» **What you should do**
Your output should be the lines of the entries below, exactly, from the first one through the line that holds "Counter-Attack (also known".

---------------

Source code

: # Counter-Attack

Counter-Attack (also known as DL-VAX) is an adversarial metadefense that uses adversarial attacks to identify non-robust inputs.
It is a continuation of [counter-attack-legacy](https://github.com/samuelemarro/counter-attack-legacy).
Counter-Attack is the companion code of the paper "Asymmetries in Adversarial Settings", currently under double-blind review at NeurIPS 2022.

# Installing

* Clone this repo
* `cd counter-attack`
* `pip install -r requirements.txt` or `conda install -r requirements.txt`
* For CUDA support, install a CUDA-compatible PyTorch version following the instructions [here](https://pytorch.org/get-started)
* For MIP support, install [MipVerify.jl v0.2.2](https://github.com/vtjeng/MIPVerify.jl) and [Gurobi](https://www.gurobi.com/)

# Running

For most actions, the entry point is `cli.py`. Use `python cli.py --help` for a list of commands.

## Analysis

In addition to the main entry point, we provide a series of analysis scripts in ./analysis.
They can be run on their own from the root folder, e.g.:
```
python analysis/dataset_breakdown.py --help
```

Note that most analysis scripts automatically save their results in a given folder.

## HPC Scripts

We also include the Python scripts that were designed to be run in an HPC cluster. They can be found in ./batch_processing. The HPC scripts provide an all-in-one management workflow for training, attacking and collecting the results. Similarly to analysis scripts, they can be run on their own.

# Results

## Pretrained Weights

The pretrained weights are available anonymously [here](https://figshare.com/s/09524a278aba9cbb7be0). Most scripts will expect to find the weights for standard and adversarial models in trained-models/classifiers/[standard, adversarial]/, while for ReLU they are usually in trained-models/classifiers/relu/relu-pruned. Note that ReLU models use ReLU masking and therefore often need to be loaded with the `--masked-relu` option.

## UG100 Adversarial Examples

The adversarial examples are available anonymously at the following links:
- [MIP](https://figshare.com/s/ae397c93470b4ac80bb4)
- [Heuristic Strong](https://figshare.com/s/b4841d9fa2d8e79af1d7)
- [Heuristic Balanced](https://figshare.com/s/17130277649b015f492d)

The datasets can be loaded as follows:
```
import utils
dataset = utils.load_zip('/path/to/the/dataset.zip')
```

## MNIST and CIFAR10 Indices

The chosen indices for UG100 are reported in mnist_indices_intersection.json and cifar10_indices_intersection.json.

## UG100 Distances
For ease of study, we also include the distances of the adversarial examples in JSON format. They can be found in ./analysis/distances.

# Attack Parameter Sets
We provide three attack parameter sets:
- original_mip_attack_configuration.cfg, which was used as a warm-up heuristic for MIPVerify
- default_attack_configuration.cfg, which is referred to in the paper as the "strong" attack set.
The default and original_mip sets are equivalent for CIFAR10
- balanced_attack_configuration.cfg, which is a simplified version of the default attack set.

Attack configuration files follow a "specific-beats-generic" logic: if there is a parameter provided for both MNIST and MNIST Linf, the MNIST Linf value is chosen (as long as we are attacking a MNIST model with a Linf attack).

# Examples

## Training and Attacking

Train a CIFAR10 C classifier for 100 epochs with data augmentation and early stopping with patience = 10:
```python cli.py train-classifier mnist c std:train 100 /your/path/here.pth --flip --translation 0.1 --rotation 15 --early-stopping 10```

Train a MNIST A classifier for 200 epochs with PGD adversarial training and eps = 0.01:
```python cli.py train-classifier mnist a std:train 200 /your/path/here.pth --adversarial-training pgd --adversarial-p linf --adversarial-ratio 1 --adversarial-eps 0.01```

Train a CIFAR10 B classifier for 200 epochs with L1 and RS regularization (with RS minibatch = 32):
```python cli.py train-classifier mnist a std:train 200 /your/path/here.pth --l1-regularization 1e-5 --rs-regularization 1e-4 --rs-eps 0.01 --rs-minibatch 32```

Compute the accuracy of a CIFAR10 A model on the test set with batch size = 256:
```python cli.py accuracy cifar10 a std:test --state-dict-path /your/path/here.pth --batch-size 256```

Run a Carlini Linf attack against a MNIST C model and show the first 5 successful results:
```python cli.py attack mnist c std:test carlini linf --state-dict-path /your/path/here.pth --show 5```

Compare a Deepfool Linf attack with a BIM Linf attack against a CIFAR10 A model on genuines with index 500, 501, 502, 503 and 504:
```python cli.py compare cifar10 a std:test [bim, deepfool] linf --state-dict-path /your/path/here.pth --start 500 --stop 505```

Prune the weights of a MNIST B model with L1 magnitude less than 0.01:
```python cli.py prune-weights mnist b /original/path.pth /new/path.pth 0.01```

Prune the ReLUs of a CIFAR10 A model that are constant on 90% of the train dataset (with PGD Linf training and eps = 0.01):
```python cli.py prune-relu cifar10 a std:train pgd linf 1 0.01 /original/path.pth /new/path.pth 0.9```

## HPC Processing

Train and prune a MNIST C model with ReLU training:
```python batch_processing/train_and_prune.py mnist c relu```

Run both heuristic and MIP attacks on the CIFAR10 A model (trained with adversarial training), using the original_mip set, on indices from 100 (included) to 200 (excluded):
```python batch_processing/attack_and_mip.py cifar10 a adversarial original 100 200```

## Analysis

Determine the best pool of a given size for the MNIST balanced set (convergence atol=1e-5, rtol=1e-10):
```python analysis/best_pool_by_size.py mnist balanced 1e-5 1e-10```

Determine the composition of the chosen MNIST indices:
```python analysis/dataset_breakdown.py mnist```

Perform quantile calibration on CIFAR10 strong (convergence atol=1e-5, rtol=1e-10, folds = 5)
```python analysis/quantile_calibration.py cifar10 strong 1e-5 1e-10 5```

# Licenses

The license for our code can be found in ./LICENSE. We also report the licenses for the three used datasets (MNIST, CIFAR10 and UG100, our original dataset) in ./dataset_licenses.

---------------

» **Worked solution**
Source code

: # Counter-Attack

Counter-Attack (also known as DL-VAX) is an adversarial metadefense that uses adversarial attacks to identify non-robust inputs.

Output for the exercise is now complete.